- [Task]
Reply with one number only: the count of lines below that contain the word "First".

· · · · ·

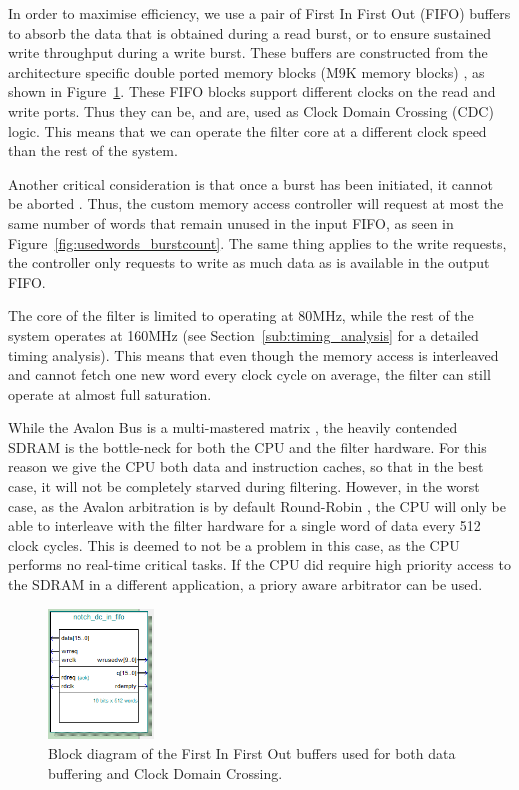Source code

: \documentclass[]{article}
\begin{document}
In order to maximise efficiency, we use a pair of First In First Out (FIFO) buffers to absorb the data that is obtained during a read burst, or to ensure sustained write throughput during a write burst.
These buffers are constructed from the architecture specific double ported memory blocks (M9K memory blocks) \cite{m9k}, as shown in Figure~\ref{fig:fifoblock}.
These FIFO blocks support different clocks on the read and write ports. Thus they can be, and are, used as Clock Domain Crossing (CDC) logic. This means that we can operate the filter core at a different clock speed than the rest of the system.

Another critical consideration is that once a burst has been initiated, it cannot be aborted \cite{AvalonSpec}.
Thus, the custom memory access controller will request at most the same number of words that remain unused in the input FIFO, as seen in Figure~\ref{fig:usedwords_burstcount}. The same thing applies to the write requests, the controller only requests to write as much data as is available in the output FIFO.

The core of the filter is limited to operating at 80MHz, while the rest of the system operates at 160MHz (see Section~\ref{sub:timing_analysis} for a detailed timing analysis). This means that even though the memory access is interleaved and cannot fetch one new word every clock cycle on average, the filter can still operate at almost full saturation.

While the Avalon Bus is a multi-mastered matrix \cite{AvalonSpec}, the heavily contended SDRAM is the bottle-neck for both the CPU and the filter hardware. For this reason we give the CPU both data and instruction caches, so that in the best case, it will not be completely starved during filtering.
However, in the worst case, as the Avalon arbitration is by default Round-Robin \cite{AvalonSpec}, the CPU will only be able to interleave with the filter hardware for a single word of data every 512 clock cycles.
This is deemed to not be a problem in this case, as the CPU performs no real-time critical tasks. If the CPU did require high priority access to the SDRAM in a different application, a priory aware arbitrator can be used.

\begin{figure}[bp]
	\begin{center}
		\includegraphics[width = 0.25\textwidth]{fifoBlock.PNG}
	\end{center}
	\caption{Block diagram of the First In First Out buffers used for both data buffering and Clock Domain Crossing.}
	\label{fig:fifoblock}
\end{figure}
\end{document}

· · · · ·

- [Answer box]
2